Work task: Whenever the string "during" turns up in a line below, that line should be copied.

***

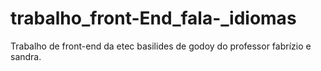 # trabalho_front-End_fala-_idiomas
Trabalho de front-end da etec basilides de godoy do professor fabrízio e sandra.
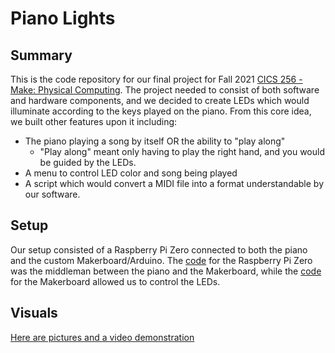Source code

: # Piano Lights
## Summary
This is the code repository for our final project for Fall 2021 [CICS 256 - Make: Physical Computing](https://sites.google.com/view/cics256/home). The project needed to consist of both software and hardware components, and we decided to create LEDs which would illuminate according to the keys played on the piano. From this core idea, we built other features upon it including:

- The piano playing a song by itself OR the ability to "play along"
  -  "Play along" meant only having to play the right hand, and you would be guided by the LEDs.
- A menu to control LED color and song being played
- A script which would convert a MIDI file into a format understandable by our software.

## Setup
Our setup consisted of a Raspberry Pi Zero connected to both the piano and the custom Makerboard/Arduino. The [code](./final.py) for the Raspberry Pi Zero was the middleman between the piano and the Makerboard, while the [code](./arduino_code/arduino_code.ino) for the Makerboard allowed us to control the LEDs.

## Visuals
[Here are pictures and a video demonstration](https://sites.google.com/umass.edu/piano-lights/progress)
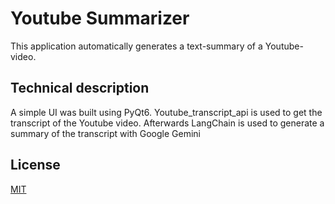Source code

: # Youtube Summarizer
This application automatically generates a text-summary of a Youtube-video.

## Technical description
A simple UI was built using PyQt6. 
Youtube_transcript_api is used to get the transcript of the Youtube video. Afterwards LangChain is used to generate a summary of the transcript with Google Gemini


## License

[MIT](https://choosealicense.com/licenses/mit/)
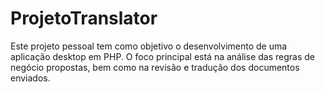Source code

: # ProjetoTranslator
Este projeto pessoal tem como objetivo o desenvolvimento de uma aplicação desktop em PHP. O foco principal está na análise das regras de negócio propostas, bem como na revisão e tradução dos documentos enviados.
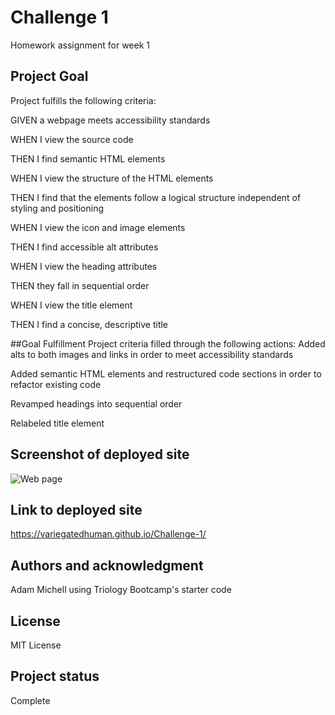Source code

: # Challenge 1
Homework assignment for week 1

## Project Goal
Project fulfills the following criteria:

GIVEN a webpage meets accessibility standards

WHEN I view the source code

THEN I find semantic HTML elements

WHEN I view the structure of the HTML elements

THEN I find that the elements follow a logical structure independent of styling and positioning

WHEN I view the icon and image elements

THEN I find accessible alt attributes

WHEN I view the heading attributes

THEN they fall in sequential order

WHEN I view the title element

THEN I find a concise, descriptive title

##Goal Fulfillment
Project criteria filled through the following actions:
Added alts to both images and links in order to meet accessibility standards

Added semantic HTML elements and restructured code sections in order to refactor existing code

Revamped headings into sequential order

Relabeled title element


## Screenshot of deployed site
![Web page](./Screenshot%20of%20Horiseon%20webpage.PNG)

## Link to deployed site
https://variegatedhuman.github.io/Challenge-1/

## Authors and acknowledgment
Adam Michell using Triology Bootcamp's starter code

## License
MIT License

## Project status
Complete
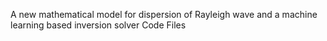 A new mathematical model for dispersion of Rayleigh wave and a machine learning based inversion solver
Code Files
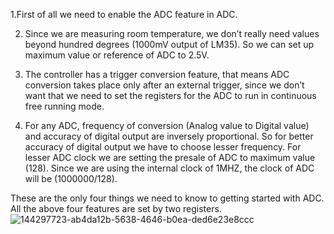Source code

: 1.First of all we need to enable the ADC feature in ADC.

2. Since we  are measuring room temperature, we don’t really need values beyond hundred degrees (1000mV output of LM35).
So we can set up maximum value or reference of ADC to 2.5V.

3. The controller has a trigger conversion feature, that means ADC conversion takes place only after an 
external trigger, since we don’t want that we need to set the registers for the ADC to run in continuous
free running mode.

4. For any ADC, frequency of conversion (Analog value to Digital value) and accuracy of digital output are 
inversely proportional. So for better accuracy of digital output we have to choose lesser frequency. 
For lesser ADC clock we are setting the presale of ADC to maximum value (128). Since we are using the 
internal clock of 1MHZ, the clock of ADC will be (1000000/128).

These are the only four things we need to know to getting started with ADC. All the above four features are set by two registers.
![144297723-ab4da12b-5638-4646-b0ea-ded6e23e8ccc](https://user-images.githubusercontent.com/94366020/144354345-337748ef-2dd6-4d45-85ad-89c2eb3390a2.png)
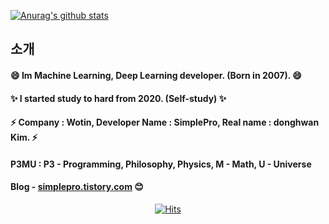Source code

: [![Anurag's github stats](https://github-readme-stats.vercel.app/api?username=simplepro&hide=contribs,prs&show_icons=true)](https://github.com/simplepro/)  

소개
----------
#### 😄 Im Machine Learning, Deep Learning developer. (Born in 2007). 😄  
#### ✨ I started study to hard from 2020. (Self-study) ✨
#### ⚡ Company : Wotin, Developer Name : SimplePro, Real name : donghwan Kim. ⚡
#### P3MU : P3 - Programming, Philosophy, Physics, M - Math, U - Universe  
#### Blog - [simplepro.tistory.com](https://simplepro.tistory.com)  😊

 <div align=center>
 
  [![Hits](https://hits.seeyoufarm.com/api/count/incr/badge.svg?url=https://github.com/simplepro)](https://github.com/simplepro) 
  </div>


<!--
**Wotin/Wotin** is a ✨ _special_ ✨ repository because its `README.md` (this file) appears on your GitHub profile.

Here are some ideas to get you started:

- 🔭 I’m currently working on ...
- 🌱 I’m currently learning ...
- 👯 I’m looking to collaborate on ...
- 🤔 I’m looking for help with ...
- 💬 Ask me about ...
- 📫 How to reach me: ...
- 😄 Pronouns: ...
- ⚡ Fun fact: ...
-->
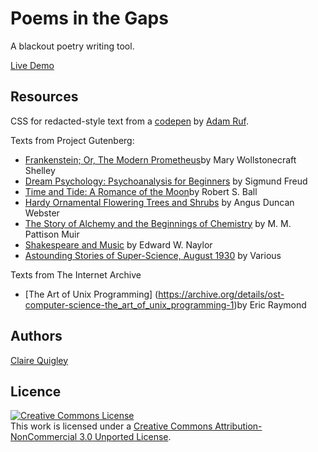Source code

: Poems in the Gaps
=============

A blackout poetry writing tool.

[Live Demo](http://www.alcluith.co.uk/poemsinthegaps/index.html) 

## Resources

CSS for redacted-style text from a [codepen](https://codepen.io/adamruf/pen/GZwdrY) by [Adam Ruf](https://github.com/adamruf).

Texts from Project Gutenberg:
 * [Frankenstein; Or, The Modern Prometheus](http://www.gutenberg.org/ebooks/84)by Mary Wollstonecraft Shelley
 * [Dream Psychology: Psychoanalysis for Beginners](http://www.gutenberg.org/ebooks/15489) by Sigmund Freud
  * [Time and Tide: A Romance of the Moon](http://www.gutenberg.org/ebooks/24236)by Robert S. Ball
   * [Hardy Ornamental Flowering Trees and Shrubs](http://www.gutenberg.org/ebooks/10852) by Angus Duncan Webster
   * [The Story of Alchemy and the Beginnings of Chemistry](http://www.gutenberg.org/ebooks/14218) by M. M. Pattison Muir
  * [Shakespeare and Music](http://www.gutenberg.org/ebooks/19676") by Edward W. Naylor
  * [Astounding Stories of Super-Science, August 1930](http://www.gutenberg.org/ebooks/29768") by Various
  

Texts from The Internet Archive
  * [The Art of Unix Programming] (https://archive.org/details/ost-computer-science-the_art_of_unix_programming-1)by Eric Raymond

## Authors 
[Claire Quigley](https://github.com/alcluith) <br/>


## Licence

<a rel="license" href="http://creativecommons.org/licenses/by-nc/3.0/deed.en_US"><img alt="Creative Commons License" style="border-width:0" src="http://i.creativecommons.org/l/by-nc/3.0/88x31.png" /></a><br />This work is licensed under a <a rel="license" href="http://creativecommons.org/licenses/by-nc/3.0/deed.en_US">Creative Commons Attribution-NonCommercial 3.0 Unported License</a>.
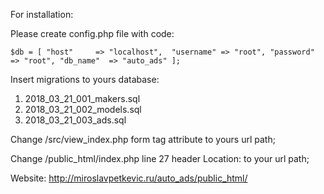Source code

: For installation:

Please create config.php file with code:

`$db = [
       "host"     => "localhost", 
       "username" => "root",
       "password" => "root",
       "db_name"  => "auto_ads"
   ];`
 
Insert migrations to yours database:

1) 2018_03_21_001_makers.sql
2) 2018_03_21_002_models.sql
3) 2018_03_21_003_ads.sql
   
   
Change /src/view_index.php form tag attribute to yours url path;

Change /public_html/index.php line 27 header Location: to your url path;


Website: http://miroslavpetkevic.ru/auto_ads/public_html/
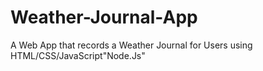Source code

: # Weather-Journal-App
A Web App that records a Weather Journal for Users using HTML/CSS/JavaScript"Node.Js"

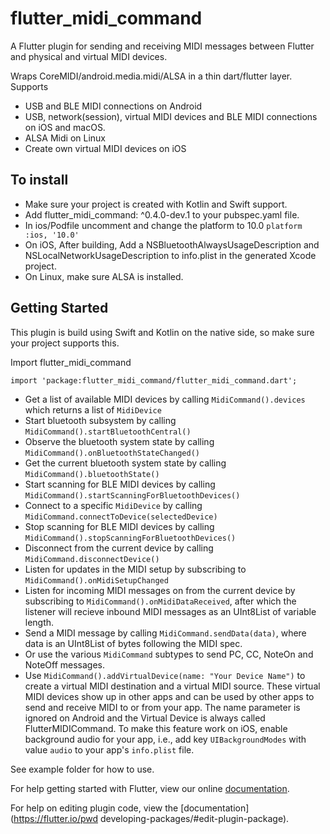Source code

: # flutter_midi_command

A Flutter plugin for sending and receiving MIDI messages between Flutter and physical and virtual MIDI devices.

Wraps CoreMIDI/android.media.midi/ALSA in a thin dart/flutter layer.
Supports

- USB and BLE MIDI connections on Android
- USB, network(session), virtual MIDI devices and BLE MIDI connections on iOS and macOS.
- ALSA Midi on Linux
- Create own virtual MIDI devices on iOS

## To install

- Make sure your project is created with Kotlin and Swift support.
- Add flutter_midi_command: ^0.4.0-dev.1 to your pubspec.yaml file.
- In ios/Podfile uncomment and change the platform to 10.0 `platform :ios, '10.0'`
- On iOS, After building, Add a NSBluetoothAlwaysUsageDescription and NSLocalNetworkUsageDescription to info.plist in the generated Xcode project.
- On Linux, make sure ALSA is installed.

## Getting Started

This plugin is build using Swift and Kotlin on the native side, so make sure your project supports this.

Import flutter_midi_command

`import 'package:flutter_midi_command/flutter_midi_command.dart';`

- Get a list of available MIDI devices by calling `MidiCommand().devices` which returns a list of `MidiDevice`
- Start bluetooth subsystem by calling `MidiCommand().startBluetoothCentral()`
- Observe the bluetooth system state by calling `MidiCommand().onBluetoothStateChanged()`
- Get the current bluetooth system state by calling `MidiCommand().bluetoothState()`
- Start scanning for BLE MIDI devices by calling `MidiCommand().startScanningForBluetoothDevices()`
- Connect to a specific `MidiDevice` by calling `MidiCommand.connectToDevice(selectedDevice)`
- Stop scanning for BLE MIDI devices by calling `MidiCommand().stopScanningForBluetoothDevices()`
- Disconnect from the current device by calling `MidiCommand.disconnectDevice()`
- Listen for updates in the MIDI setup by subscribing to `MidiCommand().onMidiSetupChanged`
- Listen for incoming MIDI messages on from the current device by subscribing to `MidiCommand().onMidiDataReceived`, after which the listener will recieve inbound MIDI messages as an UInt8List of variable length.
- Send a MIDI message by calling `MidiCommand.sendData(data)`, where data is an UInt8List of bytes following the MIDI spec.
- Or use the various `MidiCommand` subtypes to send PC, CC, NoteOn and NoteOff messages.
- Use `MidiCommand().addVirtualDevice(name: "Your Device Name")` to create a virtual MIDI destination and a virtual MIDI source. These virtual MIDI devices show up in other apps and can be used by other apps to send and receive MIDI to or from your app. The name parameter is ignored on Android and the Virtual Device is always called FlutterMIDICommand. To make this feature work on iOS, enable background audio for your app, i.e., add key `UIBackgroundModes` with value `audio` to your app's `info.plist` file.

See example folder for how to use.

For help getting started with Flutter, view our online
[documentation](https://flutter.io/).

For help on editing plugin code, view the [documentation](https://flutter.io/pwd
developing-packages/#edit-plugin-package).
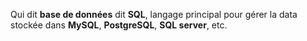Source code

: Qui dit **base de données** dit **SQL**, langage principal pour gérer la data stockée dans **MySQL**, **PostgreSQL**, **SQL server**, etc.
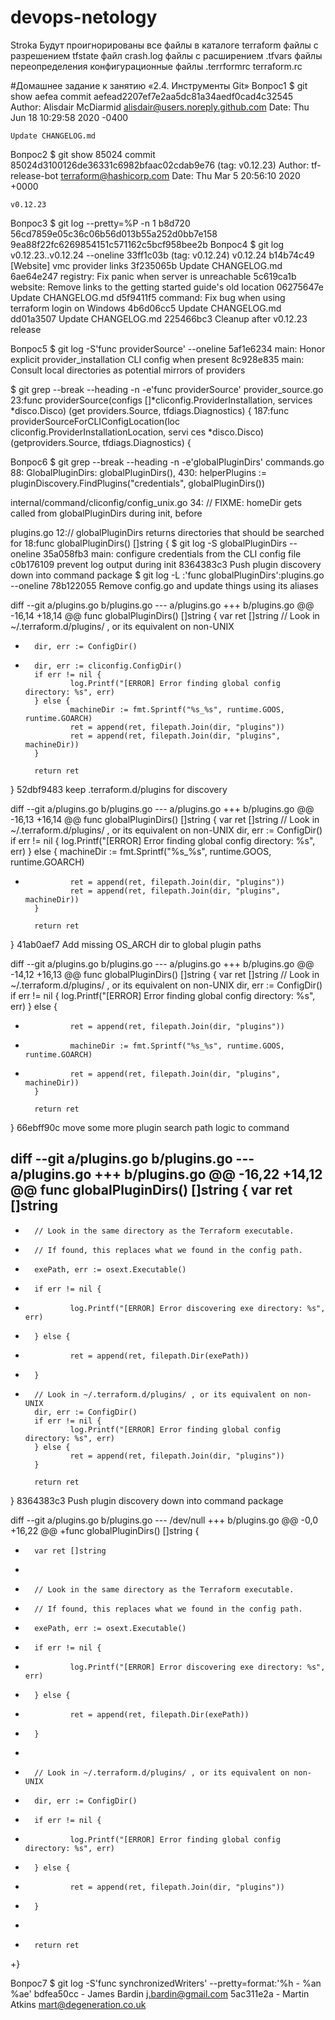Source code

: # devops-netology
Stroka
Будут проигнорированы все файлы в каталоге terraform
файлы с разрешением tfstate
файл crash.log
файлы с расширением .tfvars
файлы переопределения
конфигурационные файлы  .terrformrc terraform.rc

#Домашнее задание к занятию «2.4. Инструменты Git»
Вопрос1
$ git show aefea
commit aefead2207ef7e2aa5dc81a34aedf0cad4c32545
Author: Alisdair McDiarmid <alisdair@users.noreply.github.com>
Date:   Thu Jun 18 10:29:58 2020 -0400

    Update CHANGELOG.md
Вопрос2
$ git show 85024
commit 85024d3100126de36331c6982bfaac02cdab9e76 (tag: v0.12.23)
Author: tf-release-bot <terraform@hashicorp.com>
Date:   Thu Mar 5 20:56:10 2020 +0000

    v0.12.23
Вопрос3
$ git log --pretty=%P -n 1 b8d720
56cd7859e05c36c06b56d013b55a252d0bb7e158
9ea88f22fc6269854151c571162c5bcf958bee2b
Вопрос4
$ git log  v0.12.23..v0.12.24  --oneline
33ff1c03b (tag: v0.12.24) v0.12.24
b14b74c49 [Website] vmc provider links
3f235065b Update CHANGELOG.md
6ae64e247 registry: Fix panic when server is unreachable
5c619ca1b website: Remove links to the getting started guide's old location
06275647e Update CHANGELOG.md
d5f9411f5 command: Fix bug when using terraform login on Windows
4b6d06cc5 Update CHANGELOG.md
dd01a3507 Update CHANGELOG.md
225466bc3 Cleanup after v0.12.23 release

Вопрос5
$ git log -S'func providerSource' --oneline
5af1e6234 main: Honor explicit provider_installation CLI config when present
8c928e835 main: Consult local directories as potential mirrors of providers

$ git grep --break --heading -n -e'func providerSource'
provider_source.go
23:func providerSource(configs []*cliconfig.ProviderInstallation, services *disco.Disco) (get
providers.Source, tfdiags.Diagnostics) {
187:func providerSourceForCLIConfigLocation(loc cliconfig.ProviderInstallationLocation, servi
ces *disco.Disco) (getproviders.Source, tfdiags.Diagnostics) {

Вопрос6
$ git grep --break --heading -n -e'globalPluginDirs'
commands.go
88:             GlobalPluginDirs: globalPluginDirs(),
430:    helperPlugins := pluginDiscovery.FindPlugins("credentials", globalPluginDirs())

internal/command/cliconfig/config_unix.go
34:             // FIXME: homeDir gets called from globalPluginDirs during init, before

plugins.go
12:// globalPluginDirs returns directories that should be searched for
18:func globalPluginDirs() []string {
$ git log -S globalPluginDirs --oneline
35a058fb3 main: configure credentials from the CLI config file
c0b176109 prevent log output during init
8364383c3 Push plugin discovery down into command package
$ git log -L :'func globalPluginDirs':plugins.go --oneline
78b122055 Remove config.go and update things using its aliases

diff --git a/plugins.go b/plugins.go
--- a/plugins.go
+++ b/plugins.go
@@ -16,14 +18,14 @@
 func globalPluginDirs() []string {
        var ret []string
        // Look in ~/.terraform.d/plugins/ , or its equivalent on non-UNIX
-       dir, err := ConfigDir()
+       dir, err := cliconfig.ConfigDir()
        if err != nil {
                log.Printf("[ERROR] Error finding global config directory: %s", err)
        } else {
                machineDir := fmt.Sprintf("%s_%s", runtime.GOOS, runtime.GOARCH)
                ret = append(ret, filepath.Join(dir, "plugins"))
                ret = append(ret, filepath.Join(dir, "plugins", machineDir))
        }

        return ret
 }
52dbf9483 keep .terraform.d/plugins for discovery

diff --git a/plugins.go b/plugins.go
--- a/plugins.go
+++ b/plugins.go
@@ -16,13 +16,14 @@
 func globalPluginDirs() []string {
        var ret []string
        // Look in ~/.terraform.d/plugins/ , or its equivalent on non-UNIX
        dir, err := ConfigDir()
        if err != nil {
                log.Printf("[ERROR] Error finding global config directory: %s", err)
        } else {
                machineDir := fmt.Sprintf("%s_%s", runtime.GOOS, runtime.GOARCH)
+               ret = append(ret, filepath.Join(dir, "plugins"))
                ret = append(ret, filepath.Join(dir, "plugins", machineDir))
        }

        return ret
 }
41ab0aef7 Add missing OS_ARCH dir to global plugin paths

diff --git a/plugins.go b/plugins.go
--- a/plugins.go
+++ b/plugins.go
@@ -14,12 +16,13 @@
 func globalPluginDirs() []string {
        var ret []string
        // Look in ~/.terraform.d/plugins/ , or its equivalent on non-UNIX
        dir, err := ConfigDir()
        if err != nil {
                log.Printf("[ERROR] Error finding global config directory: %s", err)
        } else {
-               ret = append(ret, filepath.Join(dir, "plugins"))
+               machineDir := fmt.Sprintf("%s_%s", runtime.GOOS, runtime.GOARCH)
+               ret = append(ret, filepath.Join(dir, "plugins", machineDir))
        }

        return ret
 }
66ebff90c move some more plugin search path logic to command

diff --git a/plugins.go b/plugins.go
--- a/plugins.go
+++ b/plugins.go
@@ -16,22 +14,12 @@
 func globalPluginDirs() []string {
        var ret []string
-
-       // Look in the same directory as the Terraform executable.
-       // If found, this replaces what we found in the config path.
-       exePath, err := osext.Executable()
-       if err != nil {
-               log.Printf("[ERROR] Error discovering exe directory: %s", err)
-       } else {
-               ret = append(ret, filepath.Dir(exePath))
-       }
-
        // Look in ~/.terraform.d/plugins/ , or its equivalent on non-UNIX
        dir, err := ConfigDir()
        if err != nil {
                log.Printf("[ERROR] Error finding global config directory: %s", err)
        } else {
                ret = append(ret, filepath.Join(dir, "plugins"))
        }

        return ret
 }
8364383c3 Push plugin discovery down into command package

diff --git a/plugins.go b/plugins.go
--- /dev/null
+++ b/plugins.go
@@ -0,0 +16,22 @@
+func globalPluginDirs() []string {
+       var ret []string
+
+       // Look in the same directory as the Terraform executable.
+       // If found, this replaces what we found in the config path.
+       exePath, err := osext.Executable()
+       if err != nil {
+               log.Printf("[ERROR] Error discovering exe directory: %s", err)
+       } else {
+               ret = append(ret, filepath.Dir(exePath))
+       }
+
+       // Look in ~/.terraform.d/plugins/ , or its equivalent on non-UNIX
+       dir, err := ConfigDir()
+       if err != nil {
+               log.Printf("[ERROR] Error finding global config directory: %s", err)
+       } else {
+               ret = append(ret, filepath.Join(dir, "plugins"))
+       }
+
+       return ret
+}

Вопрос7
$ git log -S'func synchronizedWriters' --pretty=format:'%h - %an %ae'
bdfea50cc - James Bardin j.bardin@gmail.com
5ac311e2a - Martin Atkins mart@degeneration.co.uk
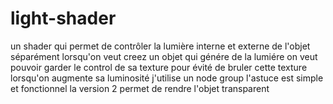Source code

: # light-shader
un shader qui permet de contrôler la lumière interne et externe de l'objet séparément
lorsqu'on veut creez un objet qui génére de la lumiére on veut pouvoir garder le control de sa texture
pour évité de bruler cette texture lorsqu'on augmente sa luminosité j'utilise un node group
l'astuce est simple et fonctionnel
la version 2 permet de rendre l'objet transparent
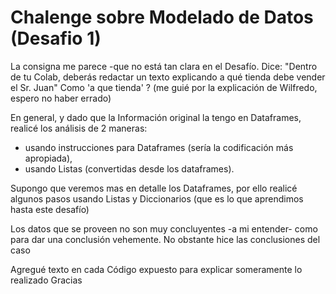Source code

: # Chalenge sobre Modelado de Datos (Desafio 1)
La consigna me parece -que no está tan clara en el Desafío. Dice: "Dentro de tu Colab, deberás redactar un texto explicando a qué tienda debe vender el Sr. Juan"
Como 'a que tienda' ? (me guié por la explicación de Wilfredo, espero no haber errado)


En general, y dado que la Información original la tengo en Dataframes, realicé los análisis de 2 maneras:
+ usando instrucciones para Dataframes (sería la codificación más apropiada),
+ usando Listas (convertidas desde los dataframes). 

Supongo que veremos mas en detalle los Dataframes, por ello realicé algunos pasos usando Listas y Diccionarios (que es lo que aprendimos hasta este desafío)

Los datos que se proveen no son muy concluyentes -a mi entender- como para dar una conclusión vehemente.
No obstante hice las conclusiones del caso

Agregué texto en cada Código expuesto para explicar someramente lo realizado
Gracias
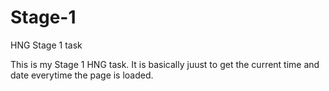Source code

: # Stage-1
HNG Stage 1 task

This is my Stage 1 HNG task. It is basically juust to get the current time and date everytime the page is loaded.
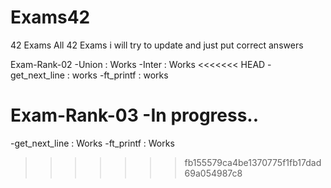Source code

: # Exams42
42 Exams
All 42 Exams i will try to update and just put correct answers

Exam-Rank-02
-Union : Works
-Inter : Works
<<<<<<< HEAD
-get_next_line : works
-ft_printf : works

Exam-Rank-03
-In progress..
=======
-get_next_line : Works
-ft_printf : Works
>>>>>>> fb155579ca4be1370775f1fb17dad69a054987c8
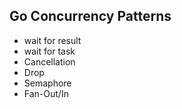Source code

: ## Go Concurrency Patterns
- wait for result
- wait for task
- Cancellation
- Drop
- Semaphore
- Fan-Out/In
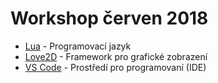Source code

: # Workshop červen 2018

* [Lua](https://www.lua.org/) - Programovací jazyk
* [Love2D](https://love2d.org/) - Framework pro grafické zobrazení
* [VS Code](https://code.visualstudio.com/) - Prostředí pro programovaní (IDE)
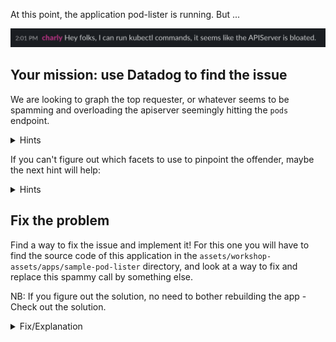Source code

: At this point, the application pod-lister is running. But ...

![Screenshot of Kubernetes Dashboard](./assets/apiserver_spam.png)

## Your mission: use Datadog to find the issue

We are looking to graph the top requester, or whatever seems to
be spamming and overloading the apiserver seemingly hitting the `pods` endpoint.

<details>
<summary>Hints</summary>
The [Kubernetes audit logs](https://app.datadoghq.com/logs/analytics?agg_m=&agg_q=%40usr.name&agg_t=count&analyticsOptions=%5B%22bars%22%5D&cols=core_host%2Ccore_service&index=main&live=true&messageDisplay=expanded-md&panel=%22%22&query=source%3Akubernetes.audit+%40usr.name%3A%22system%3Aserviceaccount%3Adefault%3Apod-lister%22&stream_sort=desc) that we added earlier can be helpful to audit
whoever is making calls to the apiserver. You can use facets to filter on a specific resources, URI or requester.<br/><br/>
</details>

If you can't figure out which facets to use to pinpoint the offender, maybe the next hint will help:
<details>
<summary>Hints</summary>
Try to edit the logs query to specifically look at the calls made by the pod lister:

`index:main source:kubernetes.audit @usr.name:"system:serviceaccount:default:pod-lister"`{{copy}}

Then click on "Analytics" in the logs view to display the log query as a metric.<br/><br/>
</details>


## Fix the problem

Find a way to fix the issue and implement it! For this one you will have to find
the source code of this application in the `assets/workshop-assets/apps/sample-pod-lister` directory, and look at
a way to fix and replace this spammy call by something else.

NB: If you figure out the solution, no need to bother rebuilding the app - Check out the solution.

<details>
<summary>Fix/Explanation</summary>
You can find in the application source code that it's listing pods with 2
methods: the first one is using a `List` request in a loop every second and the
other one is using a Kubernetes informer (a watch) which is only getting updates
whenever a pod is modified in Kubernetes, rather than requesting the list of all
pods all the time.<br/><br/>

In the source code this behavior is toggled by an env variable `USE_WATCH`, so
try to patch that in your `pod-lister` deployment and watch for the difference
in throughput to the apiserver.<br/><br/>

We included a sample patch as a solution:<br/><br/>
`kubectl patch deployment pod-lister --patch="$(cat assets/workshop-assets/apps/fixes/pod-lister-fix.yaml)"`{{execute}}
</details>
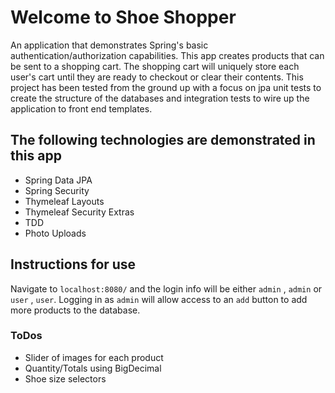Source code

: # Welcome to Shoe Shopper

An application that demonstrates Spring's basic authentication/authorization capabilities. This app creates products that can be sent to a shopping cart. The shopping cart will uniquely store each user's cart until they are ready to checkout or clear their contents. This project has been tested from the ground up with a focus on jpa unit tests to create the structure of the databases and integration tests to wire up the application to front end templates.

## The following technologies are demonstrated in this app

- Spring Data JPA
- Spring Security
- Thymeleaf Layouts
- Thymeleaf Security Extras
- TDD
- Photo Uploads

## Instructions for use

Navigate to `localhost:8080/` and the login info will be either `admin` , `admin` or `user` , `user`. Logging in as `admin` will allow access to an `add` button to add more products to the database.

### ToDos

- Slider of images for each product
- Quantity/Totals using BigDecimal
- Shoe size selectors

***

Written solution:
34:             // FIXME: homeDir gets called from globalPluginDirs during init, before
c0b176109 prevent log output during init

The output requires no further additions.